→ Collected data:

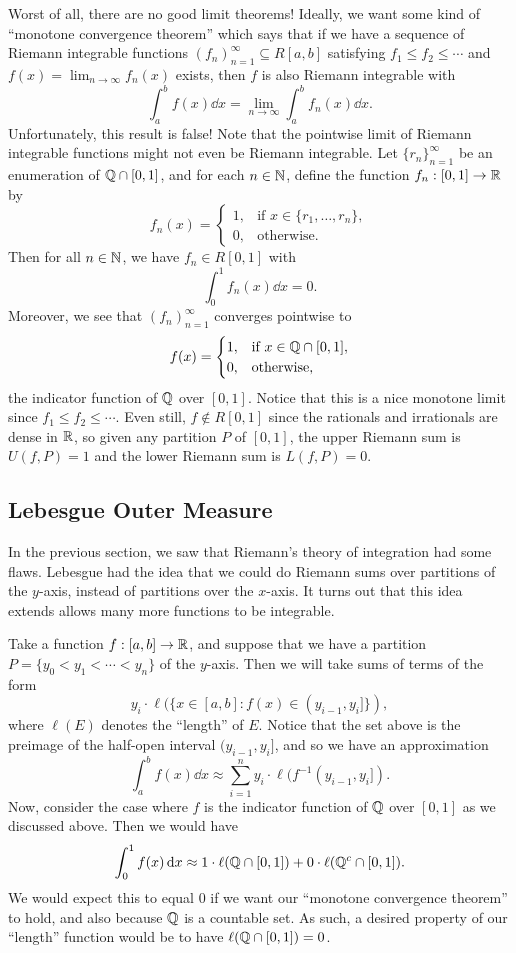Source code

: Worst of all, there are no good limit theorems! Ideally, we want some kind of 
``monotone convergence theorem'' which says that if we have a sequence of 
Riemann integrable functions $(f_n)_{n=1}^\infty \subseteq R[a, b]$ satisfying 
$f_1 \leq f_2 \leq \cdots$ and $f(x) = 
\lim_{n\to\infty} f_n(x)$ exists, then $f$ is also Riemann integrable with 
\[ \int_a^b f(x)\dd x = \lim_{n\to\infty} \int_a^b f_n(x)\dd x. \] 
Unfortunately, this result is false! Note that the pointwise limit of Riemann 
integrable functions might not even be Riemann integrable. Let 
$\{r_n\}_{n=1}^\infty$ be an enumeration of $\mathbb{Q} \cap [0, 1]$, and for each 
$n \in \mathbb{N}$, define the function $f_n : [0, 1] \to \mathbb{R}$ by 
\[ f_n(x) = \begin{cases}
    1, & \text{if } x \in \{r_1, \dots, r_n\}, \\ 
    0, & \text{otherwise.} 
\end{cases} \] 
Then for all $n \in \mathbb{N}$, we have $f_n \in R[0, 1]$ with 
\[ \int_0^1 f_n(x)\dd x = 0. \] 
Moreover, we see that $(f_n)_{n=1}^\infty$ converges pointwise to 
\[ f(x) = \begin{cases} 
    1, & \text{if } x \in \mathbb{Q} \cap [0, 1], \\ 
    0, & \text{otherwise,} 
\end{cases} \] 
the indicator function of $\mathbb{Q}$ over $[0, 1]$. Notice that this is a nice 
monotone limit since $f_1 \leq f_2 \leq \cdots$. Even still, $f \notin R[0, 1]$
since the rationals and irrationals are dense in $\mathbb{R}$, so given any 
partition $P$ of $[0, 1]$, the upper Riemann sum is $U(f, P) = 1$ and 
the lower Riemann sum is $L(f, P) = 0$. 

\subsection{Lebesgue Outer Measure}\label{subsec:2.2}
In the previous section, we saw that Riemann's theory of integration had 
some flaws. Lebesgue had the idea that we could do Riemann sums over 
partitions of the $y$-axis, instead of partitions over the $x$-axis. It turns 
out that this idea extends allows many more functions to be integrable. 

Take a function $f : [a, b] \to \mathbb{R}$, and suppose that we have a partition 
$P = \{y_0 < y_1 < \cdots < y_n\}$ of the $y$-axis. Then we will take sums of 
terms of the form 
\[ y_i \cdot \ell(\{x \in [a, b] : f(x) \in (y_{i-1}, y_i]\}), \] 
where $\ell(E)$ denotes the ``length'' of $E$. Notice that the set above 
is the preimage of the half-open interval $(y_{i-1}, y_i]$, and so we have an 
approximation 
\[ \int_a^b f(x)\dd x \approx \sum_{i=1}^n y_i \cdot \ell(f^{-1}(y_{i-1}, y_i]). \] 
Now, consider the case where $f$ is the indicator function of $\mathbb{Q}$ over 
$[0, 1]$ as we discussed above. Then we would have 
\[ \int_0^1 f(x)\,\mathrm{d} x \approx 1 \cdot \ell(\mathbb{Q} \cap [0, 1]) + 0 \cdot 
\ell(\mathbb{Q}^c \cap [0, 1]). \] 
We would expect this to equal $0$ if we want our ``monotone convergence theorem''
to hold, and also because $\mathbb{Q}$ is a countable set. As such, a desired property 
of our ``length'' function would be to have $\ell(\mathbb{Q} \cap [0, 1]) = 0$.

→ What is being asked:
Extract from the records above the lines from the one containing "the lower Riemann sum is $L(f, P) = 0$." to the one containing "partitions of the", both lines included, exactly as they appear and with nothing else.

→ Reply:
the lower Riemann sum is $L(f, P) = 0$. 

\subsection{Lebesgue Outer Measure}\label{subsec:2.2}
In the previous section, we saw that Riemann's theory of integration had 
some flaws. Lebesgue had the idea that we could do Riemann sums over 
partitions of the $y$-axis, instead of partitions over the $x$-axis. It turns 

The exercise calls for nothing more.